*SUPPLIED MATERIAL*
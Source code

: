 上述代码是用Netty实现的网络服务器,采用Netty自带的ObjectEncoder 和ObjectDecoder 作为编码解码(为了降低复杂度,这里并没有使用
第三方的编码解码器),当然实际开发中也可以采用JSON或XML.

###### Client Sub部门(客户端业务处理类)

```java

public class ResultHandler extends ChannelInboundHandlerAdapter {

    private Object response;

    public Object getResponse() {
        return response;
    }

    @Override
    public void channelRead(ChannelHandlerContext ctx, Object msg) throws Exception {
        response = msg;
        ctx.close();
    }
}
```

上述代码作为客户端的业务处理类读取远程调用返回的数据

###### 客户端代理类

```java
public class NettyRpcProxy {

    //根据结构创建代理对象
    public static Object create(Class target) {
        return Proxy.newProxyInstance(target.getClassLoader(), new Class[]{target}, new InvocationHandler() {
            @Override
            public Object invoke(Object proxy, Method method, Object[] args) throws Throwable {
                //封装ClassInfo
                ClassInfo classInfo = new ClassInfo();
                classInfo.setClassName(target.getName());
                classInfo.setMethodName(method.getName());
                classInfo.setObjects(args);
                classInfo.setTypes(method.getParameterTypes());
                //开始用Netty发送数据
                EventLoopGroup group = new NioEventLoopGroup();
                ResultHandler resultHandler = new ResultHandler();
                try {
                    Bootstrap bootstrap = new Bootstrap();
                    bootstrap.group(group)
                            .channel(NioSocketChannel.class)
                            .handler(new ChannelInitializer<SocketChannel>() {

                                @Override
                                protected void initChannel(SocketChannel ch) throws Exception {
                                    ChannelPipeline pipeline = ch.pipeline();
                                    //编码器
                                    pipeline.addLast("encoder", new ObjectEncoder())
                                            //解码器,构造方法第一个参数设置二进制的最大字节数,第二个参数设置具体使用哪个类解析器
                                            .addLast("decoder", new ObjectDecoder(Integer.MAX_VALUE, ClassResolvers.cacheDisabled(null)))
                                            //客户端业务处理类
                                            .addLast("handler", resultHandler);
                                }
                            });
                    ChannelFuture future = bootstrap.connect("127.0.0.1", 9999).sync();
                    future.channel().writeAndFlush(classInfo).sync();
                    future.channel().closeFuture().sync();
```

*WORK TO BE COMPLETED*
Retype the material above in full, exactly.

*THE COMPLETED TASK*
Source code

: 上述代码是用Netty实现的网络服务器,采用Netty自带的ObjectEncoder 和ObjectDecoder 作为编码解码(为了降低复杂度,这里并没有使用
第三方的编码解码器),当然实际开发中也可以采用JSON或XML.

###### Client Sub部门(客户端业务处理类)

```java

public class ResultHandler extends ChannelInboundHandlerAdapter {

    private Object response;

    public Object getResponse() {
        return response;
    }

    @Override
    public void channelRead(ChannelHandlerContext ctx, Object msg) throws Exception {
        response = msg;
        ctx.close();
    }
}
```

上述代码作为客户端的业务处理类读取远程调用返回的数据

###### 客户端代理类

```java
public class NettyRpcProxy {

    //根据结构创建代理对象
    public static Object create(Class target) {
        return Proxy.newProxyInstance(target.getClassLoader(), new Class[]{target}, new InvocationHandler() {
            @Override
            public Object invoke(Object proxy, Method method, Object[] args) throws Throwable {
                //封装ClassInfo
                ClassInfo classInfo = new ClassInfo();
                classInfo.setClassName(target.getName());
                classInfo.setMethodName(method.getName());
                classInfo.setObjects(args);
                classInfo.setTypes(method.getParameterTypes());
                //开始用Netty发送数据
                EventLoopGroup group = new NioEventLoopGroup();
                ResultHandler resultHandler = new ResultHandler();
                try {
                    Bootstrap bootstrap = new Bootstrap();
                    bootstrap.group(group)
                            .channel(NioSocketChannel.class)
                            .handler(new ChannelInitializer<SocketChannel>() {

                                @Override
                                protected void initChannel(SocketChannel ch) throws Exception {
                                    ChannelPipeline pipeline = ch.pipeline();
                                    //编码器
                                    pipeline.addLast("encoder", new ObjectEncoder())
                                            //解码器,构造方法第一个参数设置二进制的最大字节数,第二个参数设置具体使用哪个类解析器
                                            .addLast("decoder", new ObjectDecoder(Integer.MAX_VALUE, ClassResolvers.cacheDisabled(null)))
                                            //客户端业务处理类
                                            .addLast("handler", resultHandler);
                                }
                            });
                    ChannelFuture future = bootstrap.connect("127.0.0.1", 9999).sync();
                    future.channel().writeAndFlush(classInfo).sync();
                    future.channel().closeFuture().sync();
```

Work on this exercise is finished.